Despite the defeat, or perhaps because of it, the island rump of the Republic of China was viewed as the legitimate government of all Chinas, and it took the trappings of power with it. That included the magnificent collection of the Imperial Museum of Peking and electoral districts representing the lost land across the Straits.

That is how Taiwan, and the imposed Nationalist government on the island became essential to the national interest of the United States. President Eisenhower was driven to such distraction over the issue that he seriously considered the use of nuclear weapons against the Mainland in 1956 to convince the communists to abandon their attempts to overthrow Chiang.
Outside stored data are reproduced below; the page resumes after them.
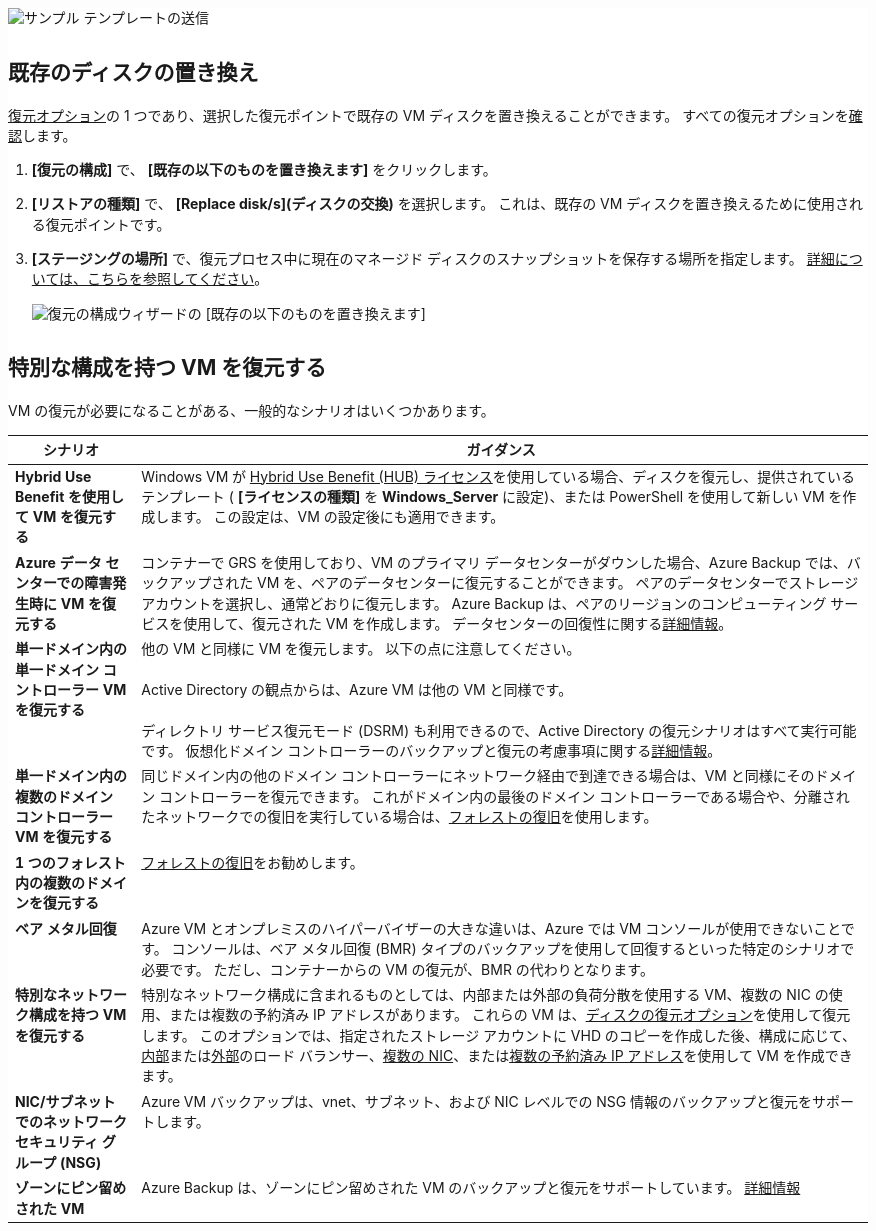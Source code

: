    ![サンプル テンプレートの送信](./media/backup-azure-arm-restore-vms/submitting-template1.png)

## <a name="replace-existing-disks"></a>既存のディスクの置き換え

[復元オプション](#restore-options)の 1 つであり、選択した復元ポイントで既存の VM ディスクを置き換えることができます。 すべての復元オプションを[確認](#restore-options)します。

1. **[復元の構成]** で、 **[既存の以下のものを置き換えます]** をクリックします。
2. **[リストアの種類]** で、 **[Replace disk/s]\(ディスクの交換\)** を選択します。 これは、既存の VM ディスクを置き換えるために使用される復元ポイントです。
3. **[ステージングの場所]** で、復元プロセス中に現在のマネージド ディスクのスナップショットを保存する場所を指定します。 [詳細については、こちらを参照してください](#storage-accounts)。

   ![復元の構成ウィザードの [既存の以下のものを置き換えます]](./media/backup-azure-arm-restore-vms/restore-configuration-replace-existing.png)

## <a name="restore-vms-with-special-configurations"></a>特別な構成を持つ VM を復元する

VM の復元が必要になることがある、一般的なシナリオはいくつかあります。

**シナリオ** | **ガイダンス**
--- | ---
**Hybrid Use Benefit を使用して VM を復元する** | Windows VM が [Hybrid Use Benefit (HUB) ライセンス](../virtual-machines/windows/hybrid-use-benefit-licensing.md)を使用している場合、ディスクを復元し、提供されているテンプレート ( **[ライセンスの種類]** を **Windows_Server** に設定)、または PowerShell を使用して新しい VM を作成します。  この設定は、VM の設定後にも適用できます。
**Azure データ センターでの障害発生時に VM を復元する** | コンテナーで GRS を使用しており、VM のプライマリ データセンターがダウンした場合、Azure Backup では、バックアップされた VM を、ペアのデータセンターに復元することができます。 ペアのデータセンターでストレージ アカウントを選択し、通常どおりに復元します。 Azure Backup は、ペアのリージョンのコンピューティング サービスを使用して、復元された VM を作成します。 データセンターの回復性に関する[詳細情報](../resiliency/resiliency-technical-guidance-recovery-loss-azure-region.md)。
**単一ドメイン内の単一ドメイン コントローラー VM を復元する** | 他の VM と同様に VM を復元します。 以下の点に注意してください。<br/><br/> Active Directory の観点からは、Azure VM は他の VM と同様です。<br/><br/> ディレクトリ サービス復元モード (DSRM) も利用できるので、Active Directory の復元シナリオはすべて実行可能です。 仮想化ドメイン コントローラーのバックアップと復元の考慮事項に関する[詳細情報](https://docs.microsoft.com/azure/backup/backup-azure-arm-restore-vms#post-restore-steps)。
**単一ドメイン内の複数のドメイン コントローラー VM を復元する** | 同じドメイン内の他のドメイン コントローラーにネットワーク経由で到達できる場合は、VM と同様にそのドメイン コントローラーを復元できます。 これがドメイン内の最後のドメイン コントローラーである場合や、分離されたネットワークでの復旧を実行している場合は、[フォレストの復旧](https://docs.microsoft.com/windows-server/identity/ad-ds/manage/ad-forest-recovery-single-domain-in-multidomain-recovery)を使用します。
**1 つのフォレスト内の複数のドメインを復元する** | [フォレストの復旧](https://docs.microsoft.com/windows-server/identity/ad-ds/manage/ad-forest-recovery-single-domain-in-multidomain-recovery)をお勧めします。
**ベア メタル回復** | Azure VM とオンプレミスのハイパーバイザーの大きな違いは、Azure では VM コンソールが使用できないことです。 コンソールは、ベア メタル回復 (BMR) タイプのバックアップを使用して回復するといった特定のシナリオで必要です。 ただし、コンテナーからの VM の復元が、BMR の代わりとなります。
**特別なネットワーク構成を持つ VM を復元する** | 特別なネットワーク構成に含まれるものとしては、内部または外部の負荷分散を使用する VM、複数の NIC の使用、または複数の予約済み IP アドレスがあります。 これらの VM は、[ディスクの復元オプション](#restore-disks)を使用して復元します。 このオプションでは、指定されたストレージ アカウントに VHD のコピーを作成した後、構成に応じて、[内部](https://azure.microsoft.com/documentation/articles/load-balancer-internal-getstarted/)または[外部](https://azure.microsoft.com/documentation/articles/load-balancer-internet-getstarted/)のロード バランサー、[複数の NIC](../virtual-machines/windows/multiple-nics.md)、または[複数の予約済み IP アドレス](../virtual-network/virtual-network-multiple-ip-addresses-powershell.md)を使用して VM を作成できます。
**NIC/サブネットでのネットワーク セキュリティ グループ (NSG)** | Azure VM バックアップは、vnet、サブネット、および NIC レベルでの NSG 情報のバックアップと復元をサポートします。
**ゾーンにピン留めされた VM** | Azure Backup は、ゾーンにピン留めされた VM のバックアップと復元をサポートしています。 [詳細情報](https://azure.microsoft.com/global-infrastructure/availability-zones/)
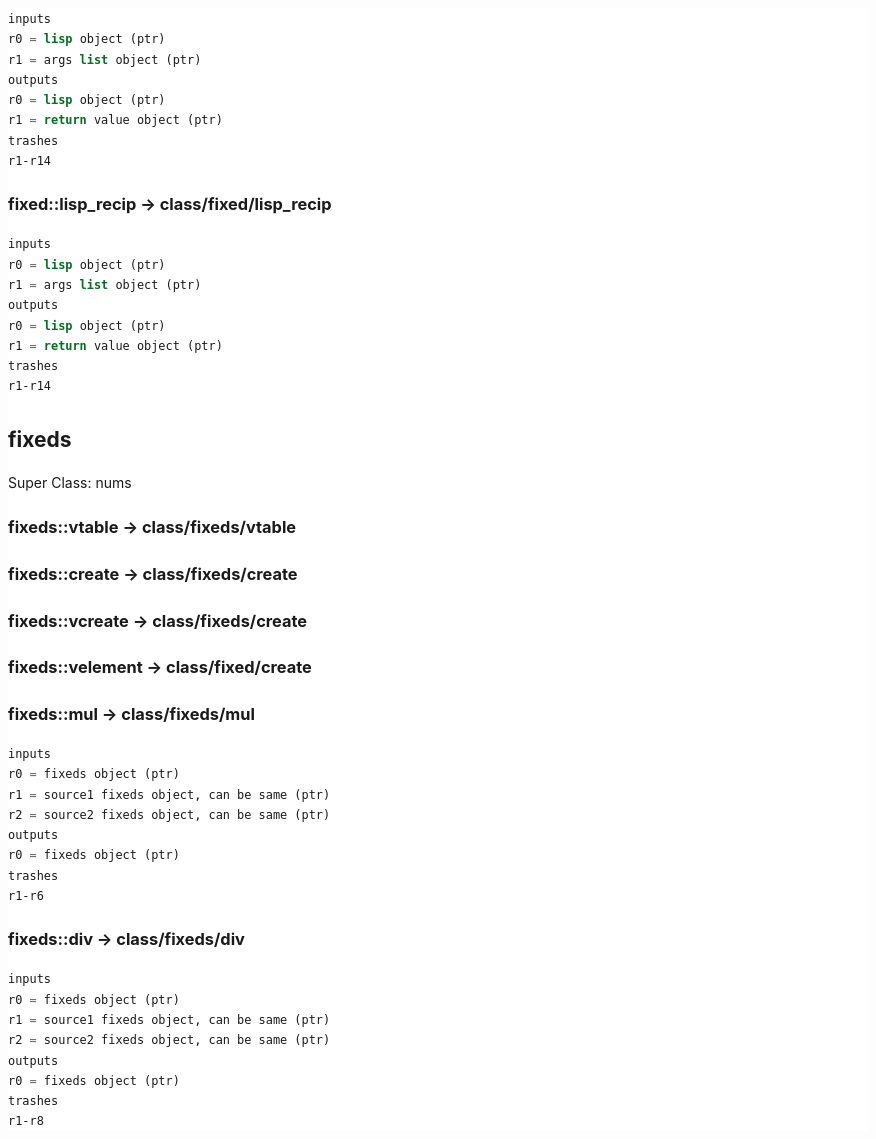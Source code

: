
 ```lisp
inputs
r0 = lisp object (ptr)
r1 = args list object (ptr)
outputs
r0 = lisp object (ptr)
r1 = return value object (ptr)
trashes
r1-r14
```

### fixed::lisp_recip -> class/fixed/lisp_recip

```lisp
inputs
r0 = lisp object (ptr)
r1 = args list object (ptr)
outputs
r0 = lisp object (ptr)
r1 = return value object (ptr)
trashes
r1-r14
```

## fixeds

Super Class: nums

### fixeds::vtable -> class/fixeds/vtable

### fixeds::create -> class/fixeds/create

### fixeds::vcreate -> class/fixeds/create

### fixeds::velement -> class/fixed/create

### fixeds::mul -> class/fixeds/mul

```lisp
inputs
r0 = fixeds object (ptr)
r1 = source1 fixeds object, can be same (ptr)
r2 = source2 fixeds object, can be same (ptr)
outputs
r0 = fixeds object (ptr)
trashes
r1-r6
```

### fixeds::div -> class/fixeds/div

```lisp
inputs
r0 = fixeds object (ptr)
r1 = source1 fixeds object, can be same (ptr)
r2 = source2 fixeds object, can be same (ptr)
outputs
r0 = fixeds object (ptr)
trashes
r1-r8
```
I did not get to the island until March of 1980. I was interested in pariah states, and at the time there was a curious alliance of the white supremacists of South Africa, the unreconstructed KMT of Taiwan, and the state of Israel. While I was there, I enjoyed a temporary membership in the China Fleet Club, the real successor to the Sand Pebbles of the US Navy on the Yangtse River gunboats.

I also wanted to see the cherry blossoms. They are quite spectacular on the island, planted by the occupying Japanese for their great beauty, just as they were in southern South Korea.

They bloom a month earlier in the central mountains of Taiwan than they do here in Washington, and the most lush display is near the great fortress on the way from Puli to Wushe. It has been a strongpoint for generations, and the Generalissimo enjoyed the view, and the blossoms when they were in season. He closed off the groves for his personal use while he still lived, and it stayed that way for decades after he was in him lofty mausoleum in Taipei.

In Korea, the cherry trees do not reach their peak until mid-April, and some of the best views are near the old Imperial Japanese Navy base at Chinhae.

I have never had the opportunity to sequence visits to Taiwan, Japan and Korea around the Washington Cherry Blossom Festival, though I think it would be elegant to string the pink beauty along for a couple months, rather than the paltry days we have here.

It might be possible to get the best views on Formosa soon. The Taiwanese are asserting themselves, in matters of language and history. They are reassessing their view of Chiang's mythic status, and removing his name and likeness from public places. The best cherry groves are opening to public view again after decades as the property of the Last Warlord and his family.

I agree with the Taiwanese that it is time to take a fresh view. Their island is closer to the Mainland than Havana is to Miami. I am not sure that the defense of Taipei constitutes a vital interest to the United States. Or maybe I should better say that I do not know how we could actually conduct one successfully.

Great Powers are at their best when they are not sentimental, or carried away by the exquisite beauty of an idea as ephemeral as the blossom of the cherry tree.

It is probably time for a reassessment of our own. Thankfully, I am not responsible for that, and as I march on toward sweet idiocy, I take comfort in the brief pink loveliness of spring.